## AIM OF THE EXERCISE
Reproduce exactly the lines below from the one containing "August - http://www.hackalist.org/api/1.0/2014/08.json" through the one containing "August - http://www.hackalist.org/api/1.0/2015/08.json", including both, and nothing else.
Segment Start: AVAILABLE DATA
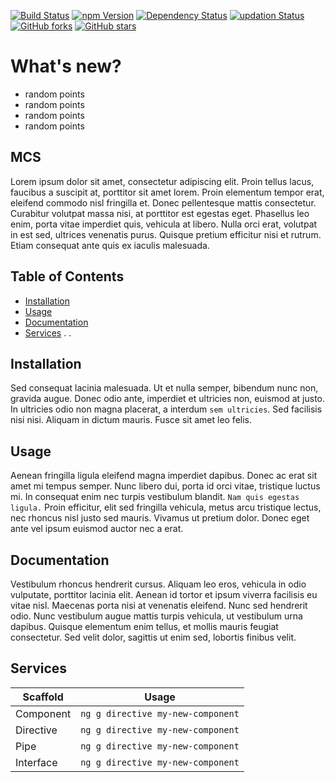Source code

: [![Build Status](https://img.shields.io/travis/USER/REPO.svg)](http://apisrv-dashboard-prod-1100.zreem.com/pages/dashboard)
[![npm Version](https://img.shields.io/npm/v/npm.svg)](http://apisrv-dashboard-prod-1100.zreem.com/pages/dashboard)
[![Dependency Status](https://img.shields.io/versioneye/d/ruby/rails.svg)](http://apisrv-dashboard-prod-1100.zreem.com/pages/dashboard)
[![updation Status](https://img.shields.io/github/issues/detail/last-update/badges/shields/979.svg)](http://apisrv-dashboard-prod-1100.zreem.com/pages/dashboard)
[![GitHub forks](https://img.shields.io/github/forks/badges/shields.svg?style=social&label=Fork)](http://apisrv-dashboard-prod-1100.zreem.com/pages/dashboard)
[![GitHub stars](https://img.shields.io/github/stars/badges/shields.svg?style=social&label=Stars)](http://apisrv-dashboard-prod-1100.zreem.com/pages/dashboard)

# What's new?
  * random points
  * random points
  * random points
  * random points
  
## MCS

<p "align" = "left">
  Lorem ipsum dolor sit amet, consectetur adipiscing elit. Proin tellus lacus, faucibus a suscipit at, porttitor sit amet lorem. Proin elementum tempor erat, eleifend commodo nisl fringilla et. Donec pellentesque mattis consectetur. Curabitur volutpat massa nisi, at porttitor est egestas eget. Phasellus leo enim, porta vitae imperdiet quis, vehicula at libero. Nulla orci erat, volutpat in est sed, ultrices venenatis purus. Quisque pretium efficitur nisi et rutrum. Etiam consequat ante quis ex iaculis malesuada.
  </p>
  
## Table of Contents

* [Installation](https://github.com/monikasuresh/MCS/blob/master/README.md#installation)
* [Usage](#usage)
* [Documentation](#documentation)
* [Services](#serivices)
.
.

## Installation

Sed consequat lacinia malesuada. Ut et nulla semper, bibendum nunc non, gravida augue. Donec odio ante, imperdiet et ultricies non, euismod at justo. In ultricies odio non magna placerat, a interdum `sem ultricies`. Sed facilisis nisi nisi. Aliquam in dictum mauris. Fusce sit amet leo felis.

## Usage

Aenean fringilla ligula eleifend magna imperdiet dapibus. Donec ac erat sit amet mi tempus semper. Nunc libero dui, porta id orci vitae, tristique luctus mi. In consequat enim nec turpis vestibulum blandit. ``Nam quis egestas ligula.`` Proin efficitur, elit sed fringilla vehicula, metus arcu tristique lectus, nec rhoncus nisl justo sed mauris. Vivamus ut pretium dolor. Donec eget ante vel ipsum euismod auctor nec a erat.

## Documentation

Vestibulum rhoncus hendrerit cursus. Aliquam leo eros, vehicula in odio vulputate, porttitor lacinia elit. Aenean id tortor et ipsum viverra facilisis eu vitae nisl. Maecenas porta nisi at venenatis eleifend. Nunc sed hendrerit odio. Nunc vestibulum augue mattis turpis vehicula, ut vestibulum urna dapibus. Quisque elementum enim tellus, et mollis mauris feugiat consectetur. Sed velit dolor, sagittis ut enim sed, lobortis finibus velit.

## Services

|Scaffold|Usage|
|---------|---------|
|Component|``ng g directive my-new-component``|
|Directive|``ng g directive my-new-component``|
|Pipe|``ng g directive my-new-component``|
|Interface|``ng g directive my-new-component``|
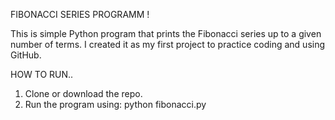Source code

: FIBONACCI SERIES PROGRAMM !

This is simple Python program that prints the Fibonacci series up to a given number of terms.
I created it as my first project to practice coding and using GitHub.

HOW TO RUN..

1. Clone or download the repo.
2. Run the program using: python fibonacci.py
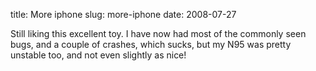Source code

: title: More iphone
slug: more-iphone
date: 2008-07-27


Still liking this excellent toy. I have now had most of the commonly seen bugs, and a couple of crashes, which sucks, but my N95 was pretty unstable too, and not even slightly as nice!
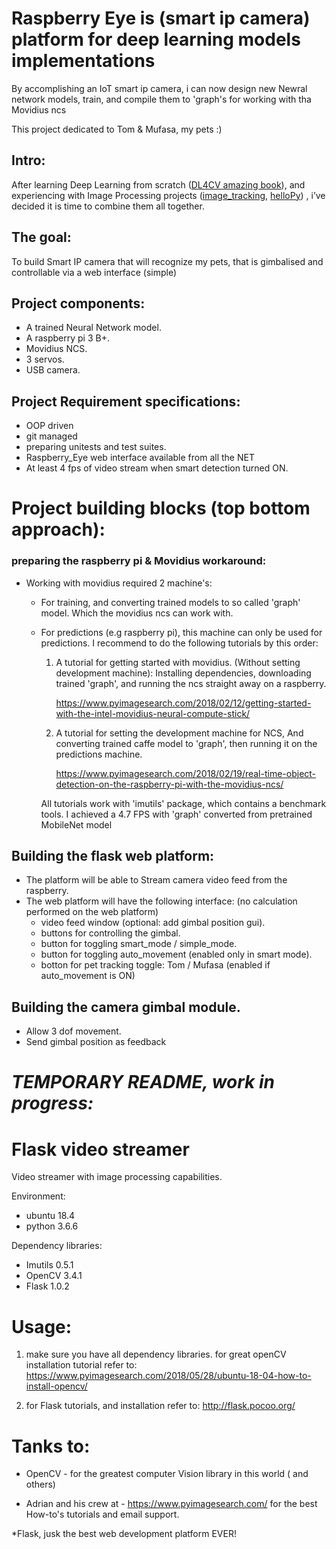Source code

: # Raspberry Eye is (smart ip camera) platform for deep learning models implementations 
By accomplishing an IoT smart ip camera, i can now design new Newral network models, train, and compile them to 'graph's for working with tha Movidius ncs

This project dedicated to Tom & Mufasa, my pets :)


## Intro:
After learning Deep Learning from scratch ([DL4CV amazing book](https://www.pyimagesearch.com/deep-learning-computer-vision-python-book/)), and experiencing with Image Processing projects ([image_tracking](https://youtu.be/GF0xc0aUvpI), [helloPy](https://github.com/GalBrandwine/HalloPy)) , i’ve decided it is time to combine them all together.


## The goal:
To build Smart IP camera that will recognize my pets, that is gimbalised and controllable via a web interface (simple)


## Project components:
* A trained Neural Network model.
* A raspberry pi 3 B+.
* Movidius NCS.
* 3 servos.
* USB camera.


## Project Requirement specifications:
* OOP driven
* git managed
* preparing unitests and test suites.
* Raspberry_Eye web interface available from all the NET
* At least 4 fps of video stream when smart detection turned ON.


# Project building blocks (top bottom approach):
### preparing the raspberry pi & Movidius workaround:
  * Working with movidius required 2 machine's:
    * For training, and converting trained models to so called 'graph' model. Which the movidius ncs can work with.
    * For predictions (e.g raspberry pi), this machine can only be used for predictions.
      I recommend to do the following tutorials by this order:

      1.    A tutorial for getting started with movidius.
            (Without setting development machine): 
            Installing dependencies, downloading trained 'graph', and running the ncs straight away on a raspberry.

            https://www.pyimagesearch.com/2018/02/12/getting-started-with-the-intel-movidius-neural-compute-stick/



      2.    A tutorial for setting the development machine for NCS,
            And converting trained caffe model to 'graph', then running it on the predictions machine.

            https://www.pyimagesearch.com/2018/02/19/real-time-object-detection-on-the-raspberry-pi-with-the-movidius-ncs/

      All tutorials work with 'imutils' package, which contains a benchmark tools.
      I achieved a 4.7 FPS with 'graph' converted from pretrained MobileNet model

## Building the flask web platform:
* The platform will be able to Stream camera video feed from the raspberry.
* The web platform will have the following interface:
  (no calculation performed on the web platform)
  * video feed window (optional: add gimbal position gui).
  * buttons for controlling the gimbal.
  * button for toggling smart_mode / simple_mode.
  * button for toggling auto_movement (enabled only in smart mode).
  * botton for pet tracking toggle: Tom / Mufasa (enabled if auto_movement is ON)


## Building the camera gimbal module.
* Allow 3 dof movement.
* Send gimbal position as feedback


# ___TEMPORARY README, work in progress:___
  # Flask video streamer
  Video streamer with image processing capabilities.


  Environment:
  * ubuntu 18.4
  * python 3.6.6

  Dependency libraries:
  * Imutils 0.5.1
  * OpenCV 3.4.1
  * Flask 1.0.2


  # Usage:

  1. make sure you have all dependency libraries.
    for great openCV installation tutorial refer to:
    https://www.pyimagesearch.com/2018/05/28/ubuntu-18-04-how-to-install-opencv/

  2. for Flask tutorials, and installation refer to:
    http://flask.pocoo.org/

  # Tanks to:
  * OpenCV - for the greatest computer Vision library in this world ( and others)

  * Adrian and his crew at - https://www.pyimagesearch.com/ for the best How-to's tutorials
    and email support.

  *Flask, jusk the best web development platform EVER!
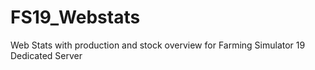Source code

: # FS19_Webstats
Web Stats with production and stock overview for Farming Simulator 19 Dedicated Server
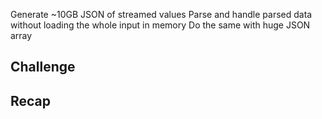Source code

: Generate ~10GB JSON of streamed values
Parse and handle parsed data without loading the whole input in memory
Do the same with huge JSON array

## Challenge

## Recap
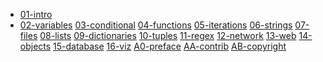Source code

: - [01-intro]()
- [02-variables](https://translate.google.com/toolkit/workbench?did=006zejv01uxlqsa3wy68 )
[03-conditional](https://translate.google.com/toolkit/workbench?did=00e99s001v0sphiycbnk)
[04-functions](https://translate.google.com/toolkit/workbench?did=002jemw01v1ikm70wi68)
[05-iterations]()
[06-strings]()
[07-files]()
[08-lists]()
[09-dictionaries]()
[10-tuples]()
[11-regex]()
[12-network]()
[13-web]()
[14-objects]()
[15-database]()
[16-viz]()
[A0-preface](https://translate.google.com/toolkit/workbench?did=00192ti01v0syf4zp9mo)
[AA-contrib](https://translate.google.com/toolkit/workbench?did=008d1td01v0pvrhlahhc)
[AB-copyright](https://translate.google.com/toolkit/workbench?did=0091uyl01v14knpu7z7k)

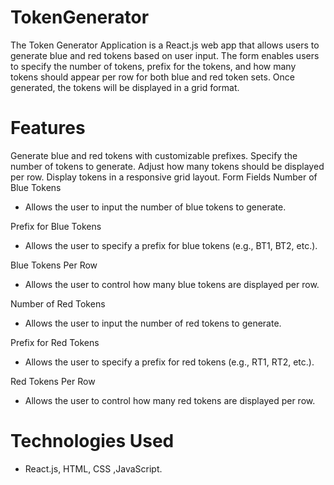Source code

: # TokenGenerator

The Token Generator Application is a React.js web app that allows users to generate blue and red tokens based on user input. The form enables users to specify the number of tokens, prefix for the tokens, and how many tokens should appear per row for both blue and red token sets. Once generated, the tokens will be displayed in a grid format.

# Features

Generate blue and red tokens with customizable prefixes.
Specify the number of tokens to generate.
Adjust how many tokens should be displayed per row.
Display tokens in a responsive grid layout.
Form Fields
Number of Blue Tokens

- Allows the user to input the number of blue tokens to generate.

Prefix for Blue Tokens

- Allows the user to specify a prefix for blue tokens (e.g., BT1, BT2, etc.).

Blue Tokens Per Row

- Allows the user to control how many blue tokens are displayed per row.

Number of Red Tokens

- Allows the user to input the number of red tokens to generate.

Prefix for Red Tokens

- Allows the user to specify a prefix for red tokens (e.g., RT1, RT2, etc.).

Red Tokens Per Row

- Allows the user to control how many red tokens are displayed per row.

# Technologies Used

- React.js, HTML, CSS ,JavaScript.

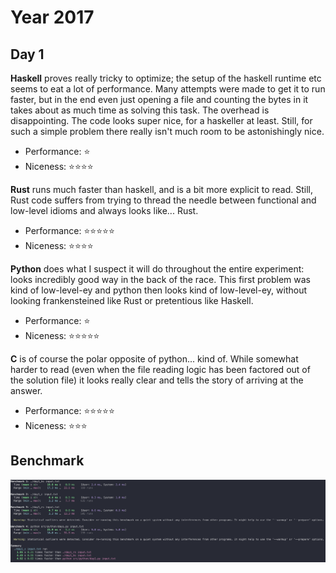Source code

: # Year 2017

## Day 1
**Haskell** proves really tricky to optimize; the setup of the haskell runtime etc seems to eat a lot of performance. Many attempts were made to get it to run faster, but in the end even just opening a file and counting the bytes in it takes about as much time as solving this task. The overhead is disappointing. The code looks super nice, for a haskeller at least. Still, for such a simple problem there really isn't much room to be astonishingly nice.
- Performance: ⭐
- Niceness: ⭐⭐⭐⭐

**Rust** runs much faster than haskell, and is a bit more explicit to read. Still, Rust code suffers from trying to thread the needle between functional and low-level idioms and always looks like... Rust.
- Performance: ⭐⭐⭐⭐⭐
- Niceness: ⭐⭐⭐⭐

**Python** does what I suspect it will do throughout the entire experiment: looks incredibly good way in the back of the race. This first problem was kind of low-level-ey and python then looks kind of low-level-ey, without looking frankensteined like Rust or pretentious like Haskell.
- Performance: ⭐
- Niceness: ⭐⭐⭐⭐⭐

**C** is of course the polar opposite of python... kind of. While somewhat harder to read (even when the file reading logic has been factored out of the solution file) it looks really clear and tells the story of arriving at the answer.
- Performance: ⭐⭐⭐⭐⭐
- Niceness: ⭐⭐⭐

## Benchmark
![Run times for the solutions to advent of code 2017 day 1](./static/aoc-2017-day1.png)

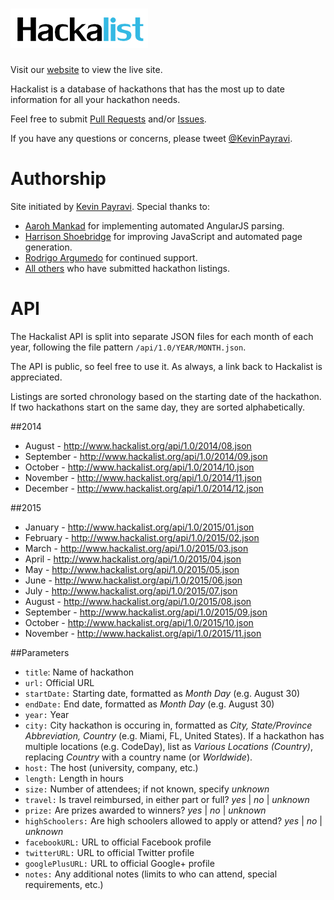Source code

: ![hackalist-logo](images/logo.png)
=================================
Visit our [website](http://www.hackalist.org) to view the live site.

Hackalist is a database of hackathons that has the most up to date information for all your hackathon needs.

Feel free to submit [Pull Requests](http://github.com/Hackalist/Hackalist.github.io/pulls) and/or [Issues](http://github.com/Hackalist/Hackalist.github.io/issues).

If you have any questions or concerns, please tweet [@KevinPayravi](http://twitter.com/KevinPayravi).

Authorship
=================================
Site initiated by [Kevin Payravi](http://www.kevinpayravi.com/). Special thanks to:
* [Aaroh Mankad](https://github.com/aarohmankad) for implementing automated AngularJS parsing.
* [Harrison Shoebridge](https://github.com/paked) for improving JavaScript and automated page generation.
* [Rodrigo Argumedo](https://github.com/rodrigoargumedo) for continued support.
* [All others](https://github.com/Hackalist/Hackalist.github.io/graphs/contributors) who have submitted hackathon listings.

API
=================================
The Hackalist API is split into separate JSON files for each month of each year, following the file pattern `/api/1.0/YEAR/MONTH.json`.

The API is public, so feel free to use it. As always, a link back to Hackalist is appreciated.

Listings are sorted chronology based on the starting date of the hackathon. If two hackathons start on the same day, they are sorted alphabetically.

##2014
* August - http://www.hackalist.org/api/1.0/2014/08.json
* September - http://www.hackalist.org/api/1.0/2014/09.json
* October - http://www.hackalist.org/api/1.0/2014/10.json
* November - http://www.hackalist.org/api/1.0/2014/11.json
* December - http://www.hackalist.org/api/1.0/2014/12.json


##2015
* January - http://www.hackalist.org/api/1.0/2015/01.json
* February - http://www.hackalist.org/api/1.0/2015/02.json
* March - http://www.hackalist.org/api/1.0/2015/03.json
* April - http://www.hackalist.org/api/1.0/2015/04.json
* May - http://www.hackalist.org/api/1.0/2015/05.json
* June - http://www.hackalist.org/api/1.0/2015/06.json
* July - http://www.hackalist.org/api/1.0/2015/07.json
* August - http://www.hackalist.org/api/1.0/2015/08.json
* September - http://www.hackalist.org/api/1.0/2015/09.json
* October - http://www.hackalist.org/api/1.0/2015/10.json
* November - http://www.hackalist.org/api/1.0/2015/11.json

##Parameters
* `title`: Name of hackathon
* `url:` Official URL
* `startDate:` Starting date, formatted as *Month Day* (e.g. August 30)
* `endDate:` End date, formatted as *Month Day* (e.g. August 30)
* `year:` Year
* `city:` City hackathon is occuring in, formatted as *City, State/Province Abbreviation, Country* (e.g. Miami, FL, United States). If a hackathon has multiple locations (e.g. CodeDay), list as *Various Locations (Country)*, replacing *Country* with a country name (or *Worldwide*).
* `host:` The host (university, company, etc.)
* `length:` Length in hours
* `size:` Number of attendees; if not known, specify *unknown*
* `travel:` Is travel reimbursed, in either part or full? *yes* | *no* | *unknown*
* `prize:` Are prizes awarded to winners? *yes* | *no* | *unknown*
* `highSchoolers:` Are high schoolers allowed to apply or attend? *yes* | *no* | *unknown*
* `facebookURL:` URL to official Facebook profile
* `twitterURL:` URL to official Twitter profile
* `googlePlusURL:` URL to official Google+ profile
* `notes:` Any additional notes (limits to who can attend, special requirements, etc.)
Segment End: AVAILABLE DATA
## YOUR SOLUTION
* August - http://www.hackalist.org/api/1.0/2014/08.json
* September - http://www.hackalist.org/api/1.0/2014/09.json
* October - http://www.hackalist.org/api/1.0/2014/10.json
* November - http://www.hackalist.org/api/1.0/2014/11.json
* December - http://www.hackalist.org/api/1.0/2014/12.json


##2015
* January - http://www.hackalist.org/api/1.0/2015/01.json
* February - http://www.hackalist.org/api/1.0/2015/02.json
* March - http://www.hackalist.org/api/1.0/2015/03.json
* April - http://www.hackalist.org/api/1.0/2015/04.json
* May - http://www.hackalist.org/api/1.0/2015/05.json
* June - http://www.hackalist.org/api/1.0/2015/06.json
* July - http://www.hackalist.org/api/1.0/2015/07.json
* August - http://www.hackalist.org/api/1.0/2015/08.json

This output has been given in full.